Top of Dataset extract

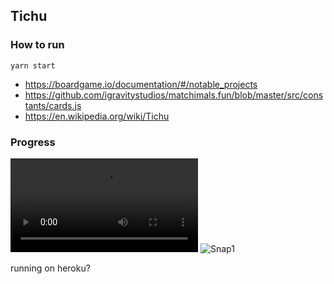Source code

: ## Tichu

### How to run
`yarn start`

- https://boardgame.io/documentation/#/notable_projects
- https://github.com/igravitystudios/matchimals.fun/blob/master/src/constants/cards.js
- https://en.wikipedia.org/wiki/Tichu

### Progress

![Snap2](snap2.mov)
![Snap1](snap1.png)



running on heroku?

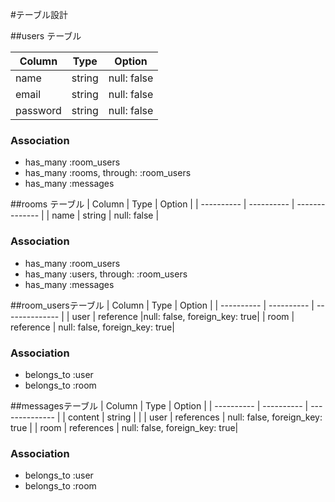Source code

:#テーブル設計

##users テーブル

| Column     | Type       | Option         |
| ---------- | ---------- | -------------- |
| name       | string     | null: false    |
| email      | string     | null: false    |
| password   | string     | null: false    |

### Association

- has_many :room_users
- has_many :rooms, through: :room_users
- has_many :messages

##rooms テーブル
| Column     | Type       | Option         |
| ---------- | ---------- | -------------- |
| name       | string     | null: false    |

### Association
- has_many :room_users
- has_many :users, through: :room_users
- has_many :messages

##room_usersテーブル
| Column     | Type       | Option         |
| ---------- | ---------- | -------------- |
| user       | reference  |null: false, foreign_key: true|
| room       | reference  | null: false, foreign_key: true|

### Association
- belongs_to :user
- belongs_to :room


##messagesテーブル
| Column     | Type       | Option         |
| ---------- | ---------- | -------------- |
| content    | string     |                |
| user       | references | null: false, foreign_key: true |
| room       | references | null: false, foreign_key: true|

### Association
- belongs_to :user
- belongs_to :room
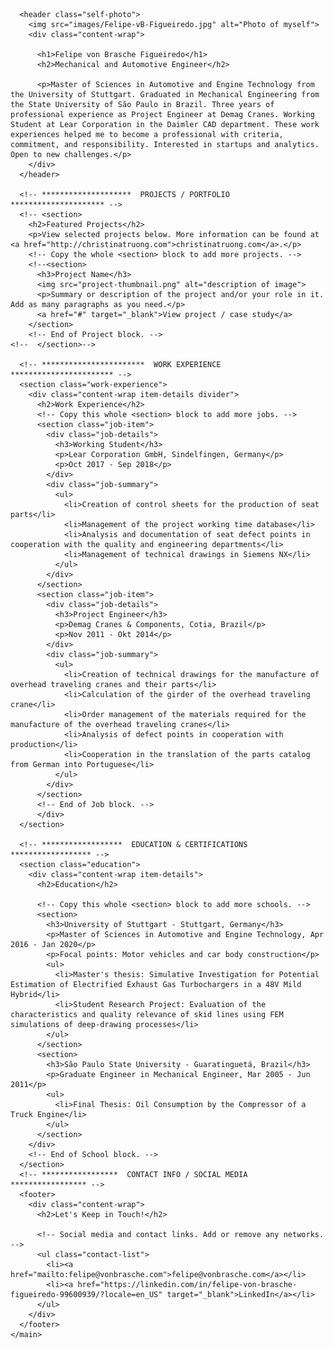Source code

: <!DOCTYPE html>
<html lang="en">
  <head>
    <meta charset="UTF-8">
    <meta name="viewport" content="width=device-width, initial-scale=1.0">
    <title>Felipe von Brasche Figueiredo- Résumé</title>
    <link rel="preconnect" href="https://fonts.gstatic.com">
    <link href="https://fonts.googleapis.com/css2?family=Caveat&family=Montserrat:wght@400;600&display=swap" rel="stylesheet">
    <link rel="stylesheet" href="css/styles.css">
  </head>
  <body>
    <main>
      <!-- ***********************  ABOUT / PROFILE  *********************** -->

      <header class="self-photo">
        <img src="images/Felipe-vB-Figueiredo.jpg" alt="Photo of myself">
        <div class="content-wrap">

          <h1>Felipe von Brasche Figueiredo</h1>
          <h2>Mechanical and Automotive Engineer</h2>

          <p>Master of Sciences in Automotive and Engine Technology from the University of Stuttgart. Graduated in Mechanical Engineering from the State University of São Paulo in Brazil. Three years of professional experience as Project Engineer at Demag Cranes. Working Student at Lear Corporation in the Daimler CAD department. These work experiences helped me to become a professional with criteria, commitment, and responsibility. Interested in startups and analytics. Open to new challenges.</p>
        </div>
      </header>

      <!-- ********************  PROJECTS / PORTFOLIO  ********************* -->
      <!-- <section>
        <h2>Featured Projects</h2>
        <p>View selected projects below. More information can be found at <a href="http://christinatruong.com">christinatruong.com</a>.</p>
        <!-- Copy the whole <section> block to add more projects. -->
        <!--<section>
          <h3>Project Name</h3>
          <img src="project-thumbnail.png" alt="description of image">
          <p>Summary or description of the project and/or your role in it. Add as many paragraphs as you need.</p>
          <a href="#" target="_blank">View project / case study</a>
        </section>
        <!-- End of Project block. -->
    <!--  </section>-->

      <!-- ***********************  WORK EXPERIENCE  *********************** -->
      <section class="work-experience">
        <div class="content-wrap item-details divider">
          <h2>Work Experience</h2>
          <!-- Copy this whole <section> block to add more jobs. -->
          <section class="job-item">
            <div class="job-details">
              <h3>Working Student</h3>
              <p>Lear Corporation GmbH, Sindelfingen, Germany</p>
              <p>Oct 2017 - Sep 2018</p>
            </div>
            <div class="job-summary">
              <ul>
                <li>Creation of control sheets for the production of seat parts</li>
                <li>Management of the project working time database</li>
                <li>Analysis and documentation of seat defect points in cooperation with the quality and engineering departments</li>
                <li>Management of technical drawings in Siemens NX</li>
              </ul>
            </div>
          </section>
          <section class="job-item">
            <div class="job-details">
              <h3>Project Engineer</h3>
              <p>Demag Cranes & Components, Cotia, Brazil</p>
              <p>Nov 2011 - Okt 2014</p>
            </div>
            <div class="job-summary">
              <ul>
                <li>Creation of technical drawings for the manufacture of overhead traveling cranes and their parts</li>
                <li>Calculation of the girder of the overhead traveling crane</li>
                <li>Order management of the materials required for the manufacture of the overhead traveling cranes</li>
                <li>Analysis of defect points in cooperation with production</li>
                <li>Cooperation in the translation of the parts catalog from German into Portuguese</li>
              </ul>
            </div>
          </section>
          <!-- End of Job block. -->
          </div>
      </section>

      <!-- ******************  EDUCATION & CERTIFICATIONS ****************** -->
      <section class="education">
        <div class="content-wrap item-details">
          <h2>Education</h2>

          <!-- Copy this whole <section> block to add more schools. -->
          <section>
            <h3>University of Stuttgart - Stuttgart, Germany</h3>
            <p>Master of Sciences in Automotive and Engine Technology, Apr 2016 - Jan 2020</p>
            <p>Focal points: Motor vehicles and car body construction</p>
            <ul>
              <li>Master's thesis: Simulative Investigation for Potential Estimation of Electrified Exhaust Gas Turbochargers in a 48V Mild Hybrid</li>
              <li>Student Research Project: Evaluation of the characteristics and quality relevance of skid lines using FEM simulations of deep-drawing processes</li>
            </ul>
          </section>
          <section>
            <h3>São Paulo State University - Guaratinguetá, Brazil</h3>
            <p>Graduate Engineer in Mechanical Engineer, Mar 2005 - Jun 2011</p>
            <ul>
              <li>Final Thesis: Oil Consumption by the Compressor of a Truck Engine</li>
            </ul>
          </section>
        </div>
        <!-- End of School block. -->
      </section>
      <!-- *****************  CONTACT INFO / SOCIAL MEDIA  ***************** -->
      <footer>
        <div class="content-wrap">
          <h2>Let's Keep in Touch!</h2>

          <!-- Social media and contact links. Add or remove any networks. -->
          <ul class="contact-list">
            <li><a href="mailto:felipe@vonbrasche.com">felipe@vonbrasche.com</a></li>
            <li><a href="https://linkedin.com/in/felipe-von-brasche-figueiredo-99600939/?locale=en_US" target="_blank">LinkedIn</a></li>
          </ul>
        </div>
      </footer>
    </main>
  </body>
</html>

Bottom of Dataset extract

-- Task prompt --
Could you reproduce the listing above word for word while leaving out its pictures?

-- Completed task --
Source code

: ## Tichu

### How to run
`yarn start`

- https://boardgame.io/documentation/#/notable_projects
- https://github.com/igravitystudios/matchimals.fun/blob/master/src/constants/cards.js
- https://en.wikipedia.org/wiki/Tichu

### Progress

![Snap2](snap2.mov)
![Snap1](snap1.png)



running on heroku?

Source code

:#テーブル設計

##users テーブル

| Column     | Type       | Option         |
| ---------- | ---------- | -------------- |
| name       | string     | null: false    |
| email      | string     | null: false    |
| password   | string     | null: false    |

### Association

- has_many :room_users
- has_many :rooms, through: :room_users
- has_many :messages

##rooms テーブル
| Column     | Type       | Option         |
| ---------- | ---------- | -------------- |
| name       | string     | null: false    |

### Association
- has_many :room_users
- has_many :users, through: :room_users
- has_many :messages

##room_usersテーブル
| Column     | Type       | Option         |
| ---------- | ---------- | -------------- |
| user       | reference  |null: false, foreign_key: true|
| room       | reference  | null: false, foreign_key: true|

### Association
- belongs_to :user
- belongs_to :room


##messagesテーブル
| Column     | Type       | Option         |
| ---------- | ---------- | -------------- |
| content    | string     |                |
| user       | references | null: false, foreign_key: true |
| room       | references | null: false, foreign_key: true|

### Association
- belongs_to :user
- belongs_to :room
Source code

: <!DOCTYPE html>
<html lang="en">
  <head>
    <meta charset="UTF-8">
    <meta name="viewport" content="width=device-width, initial-scale=1.0">
    <title>Felipe von Brasche Figueiredo- Résumé</title>
    <link rel="preconnect" href="https://fonts.gstatic.com">
    <link href="https://fonts.googleapis.com/css2?family=Caveat&family=Montserrat:wght@400;600&display=swap" rel="stylesheet">
    <link rel="stylesheet" href="css/styles.css">
  </head>
  <body>
    <main>
      <!-- ***********************  ABOUT / PROFILE  *********************** -->

      <header class="self-photo">
        <img src="images/Felipe-vB-Figueiredo.jpg" alt="Photo of myself">
        <div class="content-wrap">

          <h1>Felipe von Brasche Figueiredo</h1>
          <h2>Mechanical and Automotive Engineer</h2>

          <p>Master of Sciences in Automotive and Engine Technology from the University of Stuttgart. Graduated in Mechanical Engineering from the State University of São Paulo in Brazil. Three years of professional experience as Project Engineer at Demag Cranes. Working Student at Lear Corporation in the Daimler CAD department. These work experiences helped me to become a professional with criteria, commitment, and responsibility. Interested in startups and analytics. Open to new challenges.</p>
        </div>
      </header>

      <!-- ********************  PROJECTS / PORTFOLIO  ********************* -->
      <!-- <section>
        <h2>Featured Projects</h2>
        <p>View selected projects below. More information can be found at <a href="http://christinatruong.com">christinatruong.com</a>.</p>
        <!-- Copy the whole <section> block to add more projects. -->
        <!--<section>
          <h3>Project Name</h3>
          <img src="project-thumbnail.png" alt="description of image">
          <p>Summary or description of the project and/or your role in it. Add as many paragraphs as you need.</p>
          <a href="#" target="_blank">View project / case study</a>
        </section>
        <!-- End of Project block. -->
    <!--  </section>-->

      <!-- ***********************  WORK EXPERIENCE  *********************** -->
      <section class="work-experience">
        <div class="content-wrap item-details divider">
          <h2>Work Experience</h2>
          <!-- Copy this whole <section> block to add more jobs. -->
          <section class="job-item">
            <div class="job-details">
              <h3>Working Student</h3>
              <p>Lear Corporation GmbH, Sindelfingen, Germany</p>
              <p>Oct 2017 - Sep 2018</p>
            </div>
            <div class="job-summary">
              <ul>
                <li>Creation of control sheets for the production of seat parts</li>
                <li>Management of the project working time database</li>
                <li>Analysis and documentation of seat defect points in cooperation with the quality and engineering departments</li>
                <li>Management of technical drawings in Siemens NX</li>
              </ul>
            </div>
          </section>
          <section class="job-item">
            <div class="job-details">
              <h3>Project Engineer</h3>
              <p>Demag Cranes & Components, Cotia, Brazil</p>
              <p>Nov 2011 - Okt 2014</p>
            </div>
            <div class="job-summary">
              <ul>
                <li>Creation of technical drawings for the manufacture of overhead traveling cranes and their parts</li>
                <li>Calculation of the girder of the overhead traveling crane</li>
                <li>Order management of the materials required for the manufacture of the overhead traveling cranes</li>
                <li>Analysis of defect points in cooperation with production</li>
                <li>Cooperation in the translation of the parts catalog from German into Portuguese</li>
              </ul>
            </div>
          </section>
          <!-- End of Job block. -->
          </div>
      </section>

      <!-- ******************  EDUCATION & CERTIFICATIONS ****************** -->
      <section class="education">
        <div class="content-wrap item-details">
          <h2>Education</h2>

          <!-- Copy this whole <section> block to add more schools. -->
          <section>
            <h3>University of Stuttgart - Stuttgart, Germany</h3>
            <p>Master of Sciences in Automotive and Engine Technology, Apr 2016 - Jan 2020</p>
            <p>Focal points: Motor vehicles and car body construction</p>
            <ul>
              <li>Master's thesis: Simulative Investigation for Potential Estimation of Electrified Exhaust Gas Turbochargers in a 48V Mild Hybrid</li>
              <li>Student Research Project: Evaluation of the characteristics and quality relevance of skid lines using FEM simulations of deep-drawing processes</li>
            </ul>
          </section>
          <section>
            <h3>São Paulo State University - Guaratinguetá, Brazil</h3>
            <p>Graduate Engineer in Mechanical Engineer, Mar 2005 - Jun 2011</p>
            <ul>
              <li>Final Thesis: Oil Consumption by the Compressor of a Truck Engine</li>
            </ul>
          </section>
        </div>
        <!-- End of School block. -->
      </section>
      <!-- *****************  CONTACT INFO / SOCIAL MEDIA  ***************** -->
      <footer>
        <div class="content-wrap">
          <h2>Let's Keep in Touch!</h2>

          <!-- Social media and contact links. Add or remove any networks. -->
          <ul class="contact-list">
            <li><a href="mailto:felipe@vonbrasche.com">felipe@vonbrasche.com</a></li>
            <li><a href="https://linkedin.com/in/felipe-von-brasche-figueiredo-99600939/?locale=en_US" target="_blank">LinkedIn</a></li>
          </ul>
        </div>
      </footer>
    </main>
  </body>
</html>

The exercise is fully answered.